WHAT THE TASK ASKS: Go through the listing below, count the lines that contain "also", and state the number alone.

GIVEN ENTRIES:
________________

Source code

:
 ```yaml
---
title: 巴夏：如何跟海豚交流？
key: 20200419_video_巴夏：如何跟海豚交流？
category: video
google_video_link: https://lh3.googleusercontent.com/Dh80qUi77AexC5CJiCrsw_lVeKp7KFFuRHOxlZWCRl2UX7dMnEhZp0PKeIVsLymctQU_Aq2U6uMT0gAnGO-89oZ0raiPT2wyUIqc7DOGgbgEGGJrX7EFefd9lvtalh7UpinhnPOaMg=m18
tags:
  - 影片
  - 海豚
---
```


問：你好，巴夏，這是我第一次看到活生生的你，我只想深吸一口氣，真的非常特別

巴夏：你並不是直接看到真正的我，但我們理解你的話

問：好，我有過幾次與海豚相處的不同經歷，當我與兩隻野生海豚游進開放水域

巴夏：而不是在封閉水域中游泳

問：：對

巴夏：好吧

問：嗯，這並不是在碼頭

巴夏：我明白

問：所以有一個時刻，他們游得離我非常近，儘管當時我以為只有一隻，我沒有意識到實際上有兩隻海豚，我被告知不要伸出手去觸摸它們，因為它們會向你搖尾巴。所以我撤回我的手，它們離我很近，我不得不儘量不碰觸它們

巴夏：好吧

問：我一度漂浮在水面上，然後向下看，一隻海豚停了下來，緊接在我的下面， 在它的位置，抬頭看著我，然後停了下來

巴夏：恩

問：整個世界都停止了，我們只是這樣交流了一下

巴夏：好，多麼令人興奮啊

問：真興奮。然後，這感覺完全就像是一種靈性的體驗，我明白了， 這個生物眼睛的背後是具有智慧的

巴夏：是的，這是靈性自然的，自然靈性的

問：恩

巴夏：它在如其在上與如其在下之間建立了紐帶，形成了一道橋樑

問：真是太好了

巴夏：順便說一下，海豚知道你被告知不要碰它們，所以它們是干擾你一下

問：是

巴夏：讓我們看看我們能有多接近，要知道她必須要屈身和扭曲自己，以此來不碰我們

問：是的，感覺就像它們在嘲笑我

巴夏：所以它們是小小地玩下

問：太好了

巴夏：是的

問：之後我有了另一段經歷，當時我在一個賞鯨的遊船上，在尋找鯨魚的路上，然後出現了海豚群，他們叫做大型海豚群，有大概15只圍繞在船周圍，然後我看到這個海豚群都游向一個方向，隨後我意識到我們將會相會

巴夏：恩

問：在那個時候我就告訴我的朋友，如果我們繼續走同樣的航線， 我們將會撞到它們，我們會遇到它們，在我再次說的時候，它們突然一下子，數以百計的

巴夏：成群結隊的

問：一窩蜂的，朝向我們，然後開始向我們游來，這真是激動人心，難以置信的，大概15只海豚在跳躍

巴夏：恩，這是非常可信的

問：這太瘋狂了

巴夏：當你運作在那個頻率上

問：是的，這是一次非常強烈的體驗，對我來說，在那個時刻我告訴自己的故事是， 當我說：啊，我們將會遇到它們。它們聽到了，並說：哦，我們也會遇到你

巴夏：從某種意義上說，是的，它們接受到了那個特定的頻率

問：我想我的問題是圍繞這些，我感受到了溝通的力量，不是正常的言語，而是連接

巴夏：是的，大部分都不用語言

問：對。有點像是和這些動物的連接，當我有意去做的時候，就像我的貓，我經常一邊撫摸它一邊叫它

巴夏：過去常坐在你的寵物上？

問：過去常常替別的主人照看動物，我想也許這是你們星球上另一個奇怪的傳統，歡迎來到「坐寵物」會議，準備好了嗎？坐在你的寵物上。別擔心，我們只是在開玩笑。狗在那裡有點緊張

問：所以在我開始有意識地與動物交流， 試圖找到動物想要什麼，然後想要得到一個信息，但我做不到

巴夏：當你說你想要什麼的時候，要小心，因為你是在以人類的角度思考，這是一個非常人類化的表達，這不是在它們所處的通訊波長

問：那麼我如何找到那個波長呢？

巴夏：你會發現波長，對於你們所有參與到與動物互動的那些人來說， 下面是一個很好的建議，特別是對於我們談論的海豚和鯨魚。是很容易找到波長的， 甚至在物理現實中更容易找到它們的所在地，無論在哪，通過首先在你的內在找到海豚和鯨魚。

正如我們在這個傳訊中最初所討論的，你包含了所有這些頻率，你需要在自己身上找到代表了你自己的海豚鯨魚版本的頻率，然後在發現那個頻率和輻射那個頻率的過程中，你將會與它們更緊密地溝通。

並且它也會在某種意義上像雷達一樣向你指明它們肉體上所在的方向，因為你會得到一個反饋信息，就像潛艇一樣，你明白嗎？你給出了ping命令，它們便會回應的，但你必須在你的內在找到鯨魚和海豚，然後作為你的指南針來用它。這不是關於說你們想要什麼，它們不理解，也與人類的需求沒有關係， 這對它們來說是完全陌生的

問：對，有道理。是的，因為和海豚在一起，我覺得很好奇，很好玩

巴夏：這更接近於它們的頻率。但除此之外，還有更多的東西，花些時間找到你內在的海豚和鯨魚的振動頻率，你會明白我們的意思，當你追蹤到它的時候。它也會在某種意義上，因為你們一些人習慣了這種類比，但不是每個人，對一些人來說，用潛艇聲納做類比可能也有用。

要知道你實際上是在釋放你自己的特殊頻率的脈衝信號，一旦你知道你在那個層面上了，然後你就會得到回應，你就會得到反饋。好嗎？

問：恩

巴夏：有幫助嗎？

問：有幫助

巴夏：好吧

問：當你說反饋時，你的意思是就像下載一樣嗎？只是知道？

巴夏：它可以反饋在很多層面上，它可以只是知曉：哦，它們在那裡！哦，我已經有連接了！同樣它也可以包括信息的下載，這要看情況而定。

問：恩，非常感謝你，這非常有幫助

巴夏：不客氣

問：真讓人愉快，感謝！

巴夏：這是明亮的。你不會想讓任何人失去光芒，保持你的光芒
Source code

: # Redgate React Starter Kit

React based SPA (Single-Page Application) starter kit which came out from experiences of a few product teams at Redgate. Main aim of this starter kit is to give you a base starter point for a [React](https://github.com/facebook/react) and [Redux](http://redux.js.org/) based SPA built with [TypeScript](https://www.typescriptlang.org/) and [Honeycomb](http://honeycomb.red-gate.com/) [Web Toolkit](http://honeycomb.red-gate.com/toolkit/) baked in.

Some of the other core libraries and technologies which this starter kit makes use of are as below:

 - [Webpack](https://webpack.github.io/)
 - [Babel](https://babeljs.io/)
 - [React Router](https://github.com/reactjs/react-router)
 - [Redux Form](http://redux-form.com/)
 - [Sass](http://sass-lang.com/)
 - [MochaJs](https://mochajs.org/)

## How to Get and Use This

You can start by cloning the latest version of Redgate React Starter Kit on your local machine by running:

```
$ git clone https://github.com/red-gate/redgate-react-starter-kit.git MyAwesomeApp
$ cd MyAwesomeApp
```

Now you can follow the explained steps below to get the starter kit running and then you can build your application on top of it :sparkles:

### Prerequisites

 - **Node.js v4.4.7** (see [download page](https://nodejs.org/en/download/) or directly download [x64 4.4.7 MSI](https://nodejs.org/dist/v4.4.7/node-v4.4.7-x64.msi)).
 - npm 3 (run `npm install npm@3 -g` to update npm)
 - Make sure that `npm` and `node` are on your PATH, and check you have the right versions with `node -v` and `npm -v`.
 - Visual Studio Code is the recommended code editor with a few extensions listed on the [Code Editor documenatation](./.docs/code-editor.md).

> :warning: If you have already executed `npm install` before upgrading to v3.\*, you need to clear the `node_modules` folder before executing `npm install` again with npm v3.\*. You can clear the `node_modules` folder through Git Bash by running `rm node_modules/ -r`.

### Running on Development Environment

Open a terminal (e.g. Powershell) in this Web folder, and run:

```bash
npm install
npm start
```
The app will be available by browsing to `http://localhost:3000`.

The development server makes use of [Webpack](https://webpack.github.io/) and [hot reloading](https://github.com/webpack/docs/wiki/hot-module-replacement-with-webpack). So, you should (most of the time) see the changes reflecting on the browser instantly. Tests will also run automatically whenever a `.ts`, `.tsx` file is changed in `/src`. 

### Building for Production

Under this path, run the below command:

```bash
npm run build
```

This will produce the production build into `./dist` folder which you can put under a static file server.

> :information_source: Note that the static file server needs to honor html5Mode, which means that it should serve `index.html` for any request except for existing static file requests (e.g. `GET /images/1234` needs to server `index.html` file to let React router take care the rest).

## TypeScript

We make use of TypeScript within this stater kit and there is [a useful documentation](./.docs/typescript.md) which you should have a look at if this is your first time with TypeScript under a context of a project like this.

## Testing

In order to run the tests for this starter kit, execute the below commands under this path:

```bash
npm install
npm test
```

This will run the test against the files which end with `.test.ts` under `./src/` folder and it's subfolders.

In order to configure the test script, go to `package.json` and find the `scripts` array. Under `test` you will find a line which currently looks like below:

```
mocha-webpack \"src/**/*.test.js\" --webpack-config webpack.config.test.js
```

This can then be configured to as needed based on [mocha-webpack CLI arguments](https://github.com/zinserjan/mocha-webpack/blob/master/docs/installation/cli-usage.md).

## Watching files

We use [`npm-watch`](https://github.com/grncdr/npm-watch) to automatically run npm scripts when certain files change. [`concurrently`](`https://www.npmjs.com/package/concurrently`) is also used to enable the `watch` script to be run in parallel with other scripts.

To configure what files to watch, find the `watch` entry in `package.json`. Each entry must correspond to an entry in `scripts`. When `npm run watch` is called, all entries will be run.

________________

RESULT OF THE TASK: 2